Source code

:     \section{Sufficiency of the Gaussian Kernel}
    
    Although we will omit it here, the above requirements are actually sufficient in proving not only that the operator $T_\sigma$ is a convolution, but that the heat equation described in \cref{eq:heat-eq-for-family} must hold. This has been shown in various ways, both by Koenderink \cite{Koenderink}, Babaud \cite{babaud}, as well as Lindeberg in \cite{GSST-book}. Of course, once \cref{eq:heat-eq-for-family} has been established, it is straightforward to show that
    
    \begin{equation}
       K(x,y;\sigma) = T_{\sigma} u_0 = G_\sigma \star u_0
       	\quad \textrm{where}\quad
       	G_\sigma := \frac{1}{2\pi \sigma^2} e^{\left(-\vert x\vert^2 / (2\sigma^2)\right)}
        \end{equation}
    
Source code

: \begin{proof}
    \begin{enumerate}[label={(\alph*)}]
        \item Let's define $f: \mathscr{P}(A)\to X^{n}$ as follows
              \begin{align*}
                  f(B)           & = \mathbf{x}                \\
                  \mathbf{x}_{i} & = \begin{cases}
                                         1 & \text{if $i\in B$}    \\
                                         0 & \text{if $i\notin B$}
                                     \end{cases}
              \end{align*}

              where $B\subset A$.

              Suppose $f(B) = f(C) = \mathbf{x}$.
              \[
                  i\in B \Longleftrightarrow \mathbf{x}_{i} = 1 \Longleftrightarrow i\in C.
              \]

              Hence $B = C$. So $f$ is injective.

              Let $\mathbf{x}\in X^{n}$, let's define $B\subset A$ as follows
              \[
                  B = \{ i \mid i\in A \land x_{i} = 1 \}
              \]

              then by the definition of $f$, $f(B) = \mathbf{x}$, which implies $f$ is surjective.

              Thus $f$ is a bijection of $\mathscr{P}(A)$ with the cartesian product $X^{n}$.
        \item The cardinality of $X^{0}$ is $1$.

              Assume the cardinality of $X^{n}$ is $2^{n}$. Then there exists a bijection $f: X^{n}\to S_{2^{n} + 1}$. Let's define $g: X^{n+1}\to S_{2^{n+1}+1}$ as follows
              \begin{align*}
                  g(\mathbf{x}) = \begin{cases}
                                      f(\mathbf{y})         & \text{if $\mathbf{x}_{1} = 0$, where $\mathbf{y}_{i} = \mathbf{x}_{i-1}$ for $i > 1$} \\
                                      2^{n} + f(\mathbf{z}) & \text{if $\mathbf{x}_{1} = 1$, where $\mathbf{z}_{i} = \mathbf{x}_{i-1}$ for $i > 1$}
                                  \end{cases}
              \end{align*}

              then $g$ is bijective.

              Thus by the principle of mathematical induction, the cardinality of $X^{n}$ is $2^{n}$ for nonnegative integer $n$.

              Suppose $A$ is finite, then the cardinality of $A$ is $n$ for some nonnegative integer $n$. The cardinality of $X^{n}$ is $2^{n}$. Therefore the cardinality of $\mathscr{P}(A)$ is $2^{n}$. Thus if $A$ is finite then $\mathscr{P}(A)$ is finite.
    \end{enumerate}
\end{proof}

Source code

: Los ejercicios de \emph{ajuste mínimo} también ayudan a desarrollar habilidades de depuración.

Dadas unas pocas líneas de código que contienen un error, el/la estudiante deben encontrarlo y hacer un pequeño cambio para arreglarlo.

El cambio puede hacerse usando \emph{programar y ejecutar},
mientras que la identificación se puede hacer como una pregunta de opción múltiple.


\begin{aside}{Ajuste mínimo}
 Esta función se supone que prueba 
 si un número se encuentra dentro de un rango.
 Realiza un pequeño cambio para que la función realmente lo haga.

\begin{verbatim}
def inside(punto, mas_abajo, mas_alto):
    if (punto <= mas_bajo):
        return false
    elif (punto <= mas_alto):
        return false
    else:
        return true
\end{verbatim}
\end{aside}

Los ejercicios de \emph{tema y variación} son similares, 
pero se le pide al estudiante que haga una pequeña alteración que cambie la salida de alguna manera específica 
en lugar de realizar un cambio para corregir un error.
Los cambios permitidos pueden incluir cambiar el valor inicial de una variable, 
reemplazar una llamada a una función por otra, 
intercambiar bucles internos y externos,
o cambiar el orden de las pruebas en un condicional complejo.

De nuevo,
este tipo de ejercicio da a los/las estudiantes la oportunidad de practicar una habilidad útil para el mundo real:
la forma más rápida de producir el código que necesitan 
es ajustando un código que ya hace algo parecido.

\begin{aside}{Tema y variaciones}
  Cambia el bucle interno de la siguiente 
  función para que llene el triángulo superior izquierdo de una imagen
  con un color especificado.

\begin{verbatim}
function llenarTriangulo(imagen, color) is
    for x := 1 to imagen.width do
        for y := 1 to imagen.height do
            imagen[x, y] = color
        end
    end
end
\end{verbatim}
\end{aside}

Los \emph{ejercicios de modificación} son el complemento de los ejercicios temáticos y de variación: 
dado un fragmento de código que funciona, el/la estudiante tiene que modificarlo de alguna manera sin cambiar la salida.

▶ [Problem statement]
Filter the entries by the string "mínimo" and copy each matching line.

▶ [Answer to the problem]
: Los ejercicios de \emph{ajuste mínimo} también ayudan a desarrollar habilidades de depuración.
\begin{aside}{Ajuste mínimo}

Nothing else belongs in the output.